(Records shown Opens)
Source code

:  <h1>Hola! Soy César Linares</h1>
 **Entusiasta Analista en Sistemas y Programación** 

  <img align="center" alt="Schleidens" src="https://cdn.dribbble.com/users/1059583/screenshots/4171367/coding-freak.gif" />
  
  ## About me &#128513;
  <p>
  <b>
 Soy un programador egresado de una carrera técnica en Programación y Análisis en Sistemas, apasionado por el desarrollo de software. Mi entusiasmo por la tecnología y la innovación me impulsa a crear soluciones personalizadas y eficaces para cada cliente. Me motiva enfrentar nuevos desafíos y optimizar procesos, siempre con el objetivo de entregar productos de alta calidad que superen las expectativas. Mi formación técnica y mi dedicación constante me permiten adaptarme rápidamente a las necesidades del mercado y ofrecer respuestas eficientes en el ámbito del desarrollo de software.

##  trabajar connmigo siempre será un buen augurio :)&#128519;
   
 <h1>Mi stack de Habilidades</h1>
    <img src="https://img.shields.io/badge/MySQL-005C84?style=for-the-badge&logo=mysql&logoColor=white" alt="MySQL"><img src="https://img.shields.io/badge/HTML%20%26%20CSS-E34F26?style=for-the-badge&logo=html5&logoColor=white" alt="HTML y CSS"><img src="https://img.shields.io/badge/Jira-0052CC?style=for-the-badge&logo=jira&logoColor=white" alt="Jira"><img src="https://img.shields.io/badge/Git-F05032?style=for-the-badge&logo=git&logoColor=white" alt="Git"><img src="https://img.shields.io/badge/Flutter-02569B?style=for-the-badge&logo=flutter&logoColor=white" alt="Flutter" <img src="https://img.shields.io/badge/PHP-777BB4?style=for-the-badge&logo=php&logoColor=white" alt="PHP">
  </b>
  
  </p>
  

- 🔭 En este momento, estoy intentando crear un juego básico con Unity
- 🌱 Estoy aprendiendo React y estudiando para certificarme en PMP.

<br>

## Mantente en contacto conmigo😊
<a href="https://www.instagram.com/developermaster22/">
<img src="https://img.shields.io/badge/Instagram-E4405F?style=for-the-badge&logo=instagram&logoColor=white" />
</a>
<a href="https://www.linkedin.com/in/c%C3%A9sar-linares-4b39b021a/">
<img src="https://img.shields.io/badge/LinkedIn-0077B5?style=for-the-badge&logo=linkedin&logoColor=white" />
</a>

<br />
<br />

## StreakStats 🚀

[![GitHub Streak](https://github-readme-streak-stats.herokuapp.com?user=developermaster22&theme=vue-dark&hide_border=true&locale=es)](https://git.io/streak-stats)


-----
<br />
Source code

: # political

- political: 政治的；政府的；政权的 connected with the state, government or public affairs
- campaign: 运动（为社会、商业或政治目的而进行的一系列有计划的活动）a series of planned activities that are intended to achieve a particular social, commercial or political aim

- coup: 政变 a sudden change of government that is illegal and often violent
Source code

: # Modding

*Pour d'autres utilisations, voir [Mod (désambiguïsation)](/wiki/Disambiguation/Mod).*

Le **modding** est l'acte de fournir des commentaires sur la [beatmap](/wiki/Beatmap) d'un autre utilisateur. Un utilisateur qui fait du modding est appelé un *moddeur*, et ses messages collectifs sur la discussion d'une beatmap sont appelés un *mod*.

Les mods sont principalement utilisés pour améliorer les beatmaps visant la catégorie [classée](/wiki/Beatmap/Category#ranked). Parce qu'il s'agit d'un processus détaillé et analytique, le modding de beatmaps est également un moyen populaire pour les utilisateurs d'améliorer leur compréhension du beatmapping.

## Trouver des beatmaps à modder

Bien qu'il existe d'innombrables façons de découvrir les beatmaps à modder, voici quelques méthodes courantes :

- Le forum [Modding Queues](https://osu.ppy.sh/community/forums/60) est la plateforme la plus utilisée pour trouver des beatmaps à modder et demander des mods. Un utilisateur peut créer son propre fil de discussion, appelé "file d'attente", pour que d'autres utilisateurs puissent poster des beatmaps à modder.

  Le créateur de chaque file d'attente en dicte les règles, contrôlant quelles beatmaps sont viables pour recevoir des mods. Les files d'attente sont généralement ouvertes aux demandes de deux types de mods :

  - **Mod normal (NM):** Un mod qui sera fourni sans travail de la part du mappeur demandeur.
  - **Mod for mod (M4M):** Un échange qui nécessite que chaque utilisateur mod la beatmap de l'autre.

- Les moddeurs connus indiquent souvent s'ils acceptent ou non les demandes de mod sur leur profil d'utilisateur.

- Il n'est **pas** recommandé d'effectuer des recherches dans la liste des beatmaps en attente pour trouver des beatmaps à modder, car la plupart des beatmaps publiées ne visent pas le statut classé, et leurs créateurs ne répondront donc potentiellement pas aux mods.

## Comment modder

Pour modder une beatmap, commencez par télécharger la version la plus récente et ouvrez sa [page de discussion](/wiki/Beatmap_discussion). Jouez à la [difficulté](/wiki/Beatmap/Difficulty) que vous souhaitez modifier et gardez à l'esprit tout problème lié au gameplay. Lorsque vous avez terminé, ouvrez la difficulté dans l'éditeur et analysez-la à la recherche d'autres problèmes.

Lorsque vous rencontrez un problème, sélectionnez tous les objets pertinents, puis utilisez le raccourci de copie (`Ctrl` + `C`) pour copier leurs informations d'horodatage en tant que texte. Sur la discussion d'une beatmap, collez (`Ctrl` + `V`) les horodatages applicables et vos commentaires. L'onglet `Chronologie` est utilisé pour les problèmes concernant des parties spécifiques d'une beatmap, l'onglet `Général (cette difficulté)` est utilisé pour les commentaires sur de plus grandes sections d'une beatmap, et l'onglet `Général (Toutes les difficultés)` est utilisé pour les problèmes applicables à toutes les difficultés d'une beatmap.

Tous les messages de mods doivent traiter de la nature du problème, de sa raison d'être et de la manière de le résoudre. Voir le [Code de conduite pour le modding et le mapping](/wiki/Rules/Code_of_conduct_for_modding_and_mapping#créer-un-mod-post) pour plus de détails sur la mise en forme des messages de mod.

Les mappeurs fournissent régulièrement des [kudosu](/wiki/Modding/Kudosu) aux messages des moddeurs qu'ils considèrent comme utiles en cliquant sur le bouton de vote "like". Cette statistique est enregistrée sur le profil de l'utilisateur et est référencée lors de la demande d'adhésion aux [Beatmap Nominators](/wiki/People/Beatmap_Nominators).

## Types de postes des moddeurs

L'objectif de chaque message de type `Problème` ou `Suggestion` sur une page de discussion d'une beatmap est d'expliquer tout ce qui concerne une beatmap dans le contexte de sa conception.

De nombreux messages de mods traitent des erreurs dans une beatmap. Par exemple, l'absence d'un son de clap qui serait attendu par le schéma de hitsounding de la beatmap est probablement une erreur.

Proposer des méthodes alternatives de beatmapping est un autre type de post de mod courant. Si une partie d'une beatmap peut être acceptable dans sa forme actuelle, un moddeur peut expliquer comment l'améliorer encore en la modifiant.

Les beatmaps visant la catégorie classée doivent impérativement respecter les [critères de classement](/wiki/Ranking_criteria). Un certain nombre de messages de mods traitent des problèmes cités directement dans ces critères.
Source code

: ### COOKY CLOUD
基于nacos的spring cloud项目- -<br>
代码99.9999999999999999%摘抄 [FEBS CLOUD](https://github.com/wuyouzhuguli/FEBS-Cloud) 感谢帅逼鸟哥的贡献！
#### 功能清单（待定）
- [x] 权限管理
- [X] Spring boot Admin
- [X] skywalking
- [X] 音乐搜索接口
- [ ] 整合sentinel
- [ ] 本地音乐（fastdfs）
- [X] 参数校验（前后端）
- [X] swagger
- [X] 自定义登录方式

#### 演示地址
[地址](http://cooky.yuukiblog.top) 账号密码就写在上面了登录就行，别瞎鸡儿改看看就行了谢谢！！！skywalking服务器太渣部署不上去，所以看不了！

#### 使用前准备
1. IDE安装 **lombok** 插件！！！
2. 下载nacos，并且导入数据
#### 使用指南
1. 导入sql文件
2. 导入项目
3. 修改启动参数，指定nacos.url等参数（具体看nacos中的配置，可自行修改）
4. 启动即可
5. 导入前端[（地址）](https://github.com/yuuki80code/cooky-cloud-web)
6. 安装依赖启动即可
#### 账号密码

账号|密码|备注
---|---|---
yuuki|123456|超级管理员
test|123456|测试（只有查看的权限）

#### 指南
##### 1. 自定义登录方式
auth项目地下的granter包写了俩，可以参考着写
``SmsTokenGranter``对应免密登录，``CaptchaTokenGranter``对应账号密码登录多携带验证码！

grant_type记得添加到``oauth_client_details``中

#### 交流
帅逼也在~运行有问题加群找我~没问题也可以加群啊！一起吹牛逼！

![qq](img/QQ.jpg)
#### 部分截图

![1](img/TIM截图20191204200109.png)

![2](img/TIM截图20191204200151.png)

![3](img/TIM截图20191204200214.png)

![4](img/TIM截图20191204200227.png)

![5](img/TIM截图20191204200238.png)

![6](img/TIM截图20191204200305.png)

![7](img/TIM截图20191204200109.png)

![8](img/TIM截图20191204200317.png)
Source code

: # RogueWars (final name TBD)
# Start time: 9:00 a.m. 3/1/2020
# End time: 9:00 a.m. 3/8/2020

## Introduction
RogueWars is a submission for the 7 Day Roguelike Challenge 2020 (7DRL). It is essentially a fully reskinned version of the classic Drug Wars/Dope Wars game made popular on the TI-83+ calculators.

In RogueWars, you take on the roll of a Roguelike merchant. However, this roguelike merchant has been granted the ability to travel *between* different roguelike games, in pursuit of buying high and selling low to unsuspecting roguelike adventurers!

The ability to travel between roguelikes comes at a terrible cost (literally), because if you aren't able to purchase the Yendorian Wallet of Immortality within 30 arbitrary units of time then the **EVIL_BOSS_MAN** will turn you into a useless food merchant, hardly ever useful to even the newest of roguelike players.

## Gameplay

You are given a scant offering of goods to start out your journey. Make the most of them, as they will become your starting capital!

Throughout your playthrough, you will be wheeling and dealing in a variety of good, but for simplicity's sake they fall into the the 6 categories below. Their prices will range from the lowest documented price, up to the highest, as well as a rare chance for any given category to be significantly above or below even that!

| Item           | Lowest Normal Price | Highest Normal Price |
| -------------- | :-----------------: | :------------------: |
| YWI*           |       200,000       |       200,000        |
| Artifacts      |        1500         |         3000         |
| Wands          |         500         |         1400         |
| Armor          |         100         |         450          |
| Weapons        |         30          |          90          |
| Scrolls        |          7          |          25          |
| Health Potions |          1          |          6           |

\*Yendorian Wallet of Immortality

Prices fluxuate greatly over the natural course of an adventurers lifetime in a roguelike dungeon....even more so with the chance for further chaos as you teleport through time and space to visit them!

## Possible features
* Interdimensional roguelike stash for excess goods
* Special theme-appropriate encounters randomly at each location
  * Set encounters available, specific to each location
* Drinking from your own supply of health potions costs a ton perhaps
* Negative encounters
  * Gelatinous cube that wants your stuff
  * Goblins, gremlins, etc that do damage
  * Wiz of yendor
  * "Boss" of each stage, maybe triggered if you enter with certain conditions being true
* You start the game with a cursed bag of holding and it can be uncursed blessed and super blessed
(Records shown Closes)
Task prompt:
Look through the records above for the string "demandes", then copy every line that has it.

Solution to this task:
  Le créateur de chaque file d'attente en dicte les règles, contrôlant quelles beatmaps sont viables pour recevoir des mods. Les files d'attente sont généralement ouvertes aux demandes de deux types de mods :
- Les moddeurs connus indiquent souvent s'ils acceptent ou non les demandes de mod sur leur profil d'utilisateur.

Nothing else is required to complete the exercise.